Theorem 1 Let {\Omega\subset\mathbb R^n} be an open connected set and {T:L^2(\Omega)\rightarrow L^2(\Omega)} an integral operator with kernel {k\in L^2(\Omega^2)}, that is,

\displaystyle Tf(x) = \int_{\Omega} k(x,y)f(y)\ \mathsf dy

where

\displaystyle \|k\|_2 = \left(\int_\Omega\int_\Omega |k(x,y)|^2\ \mathsf dx\ \mathsf dy\right)^{\frac 12}<\infty.

Then {T} is compact.

Proof: Let {\{e_i\}} be an orthonormal basis of {L^2(\Omega)}, then write the kernel as

\displaystyle k(x,y) = \sum_{i,j=1}^\infty k_{ij}e_i(x)e_j(y),

where

\displaystyle k_{ij}=\int_\Omega\int_\Omega k(x,y)e_i(x)e_j(y)\ \mathsf dx\ \mathsf dy.

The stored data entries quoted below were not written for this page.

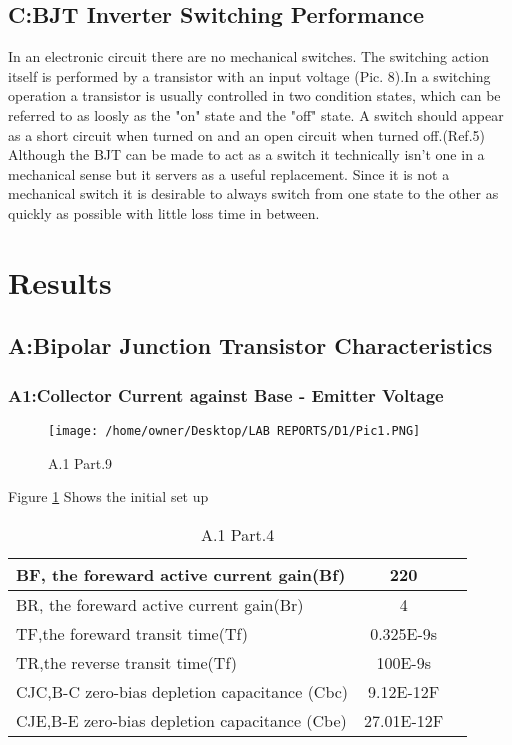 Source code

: \documentclass{article}
\begin{document}
\subsection{C:BJT Inverter Switching Performance}
In an electronic circuit there are no mechanical switches. The switching action itself is performed by a transistor with an input voltage (Pic. 8).In a switching operation a transistor is usually controlled in two condition states, which can be referred to as loosly as the "on" state and the "off" state. A switch should appear as a short circuit when turned on and an open circuit when turned off.(Ref.5)
Although the BJT can be made to act as a switch it technically isn't one in a mechanical sense but it servers as a useful replacement. Since it is not a mechanical switch it is desirable to always switch from one state to the other as quickly as possible with little loss time in between. 




\pagebreak


\section{Results}\label{sec:result}

\subsection{A:Bipolar Junction Transistor Characteristics}


\subsubsection{A1:Collector Current against Base - Emitter Voltage}
\begin{figure}[H]
	\centering
	\texttt{[image: /home/owner/Desktop/LAB REPORTS/D1/Pic1.PNG]}
	\caption[A.1 electronic set-up]{A.1 Part.9}
	\label{fig:pic}
\end{figure}
Figure \ref{fig:pic} Shows the initial set up

\begin{table}[H]

	\centering
	\label{tab:firstTable}
	\caption[A.1 Part.4 Table]{A.1 Part.4 }
	                  
	\begin{tabular}{lcr}
		BF, the foreward active current 
		gain(Bf)&220 \\ \hline 
		BR, the foreward active current
		gain(Br)&4\\ \hline
		TF,the foreward transit time(Tf)
		&0.325E-9s\\ \hline
		TR,the reverse transit time(Tf)
		&100E-9s\\ \hline
		CJC,B-C zero-bias depletion capacitance
		(Cbc)&9.12E-12F\\ \hline
		CJE,B-E zero-bias depletion capacitance
		(Cbe)&27.01E-12F\\ \hline
		

	\end{tabular}
\end{table}
\end{document}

Define the sequence of integral operators {\{T_n\}} on {L^2(\Omega)} by

\displaystyle T_nf(x) = \int_\Omega k_n(x,y)f(y)\ \mathsf dy,

where

\displaystyle k_n(x,y) = \sum_{i=1}^n \sum_{j=1}^\infty k_{i,j} e_i(x)e_j(y).

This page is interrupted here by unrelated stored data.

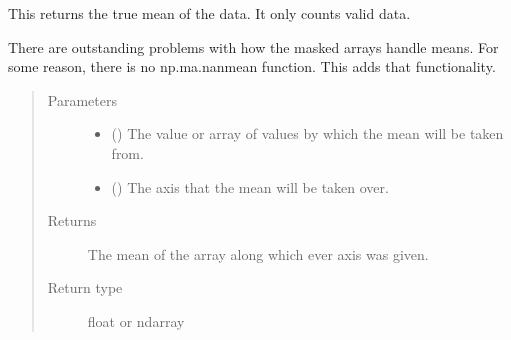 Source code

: \documentclass[letterpaper,10pt,english]{sphinxmanual}
\begin{document}
\begin{fulllineitems}
\label{\detokenize{python_docstrings/IfA_Smeargle.meta.mathematics:IfA_Smeargle.meta.mathematics.smeargle_mean}}
This returns the true mean of the data. It only counts valid data.

There are outstanding problems with how the masked arrays handle means.
For some reason, there is no np.ma.nanmean function. This adds that
functionality.
\begin{quote}\begin{description}
\item[{Parameters}] \leavevmode\begin{itemize}
\item {} 
 () \textendash{} The value or array of values by which the mean will be taken from.

\item {} 
 () \textendash{} The axis that the mean will be taken over.

\end{itemize}

\item[{Returns}] \leavevmode
{} \textendash{} The mean of the array along which ever axis was given.

\item[{Return type}] \leavevmode
float or ndarray

\end{description}\end{quote}

\end{fulllineitems}

\end{document}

It is clear that {T_n(\Omega)\subset\mathrm{Span}(e_1,\ldots,e_n)}, so the {T_n} are of finite rank and hence compact. For {f\in L^2(\Omega)}, we have

\displaystyle  \begin{aligned} 	\|(T-T_n)f\|_2^2 &= \left\|\int_\Omega (k(x,y) -k_n(x,y))f(y)\ \mathsf dy \right\|_2^2	\\ 	&= \int_\Omega\left|\int_\Omega (k(x,y)-k_n(x,y))f(y)\ \mathsf dy \right|^2\ \mathsf dx\\ 	&\leqslant \int_\Omega \left(\int_\Omega (k(x,y)-k_n(x,y))^2\ \mathsf dy \right)\left(\int_\Omega f^2(y)\ \mathsf dy \right)\ \mathsf dx\\ 	&= \left(\int_\Omega\int_\Omega (k(x,y)-k_n(x,y))^2\ \mathsf dy\ \mathsf dx\right)\left(\int_\Omega f^2(y)\ \mathsf dy\right)\\ 	&= \left(\sum_{i=n+1}^\infty\sum_{j=1}^\infty |k_{i,j}|^2\right)\|f\|_2^2. \end{aligned}

As {\sum_{i,j=1}^\infty |k_{i,j}|^2<\infty}, it follows that

\displaystyle \lim_{n\rightarrow\infty} \left(\sum_{i=n+1}^\infty\sum_{j=1}^\infty |k_{i,j}|^2\right) = 0.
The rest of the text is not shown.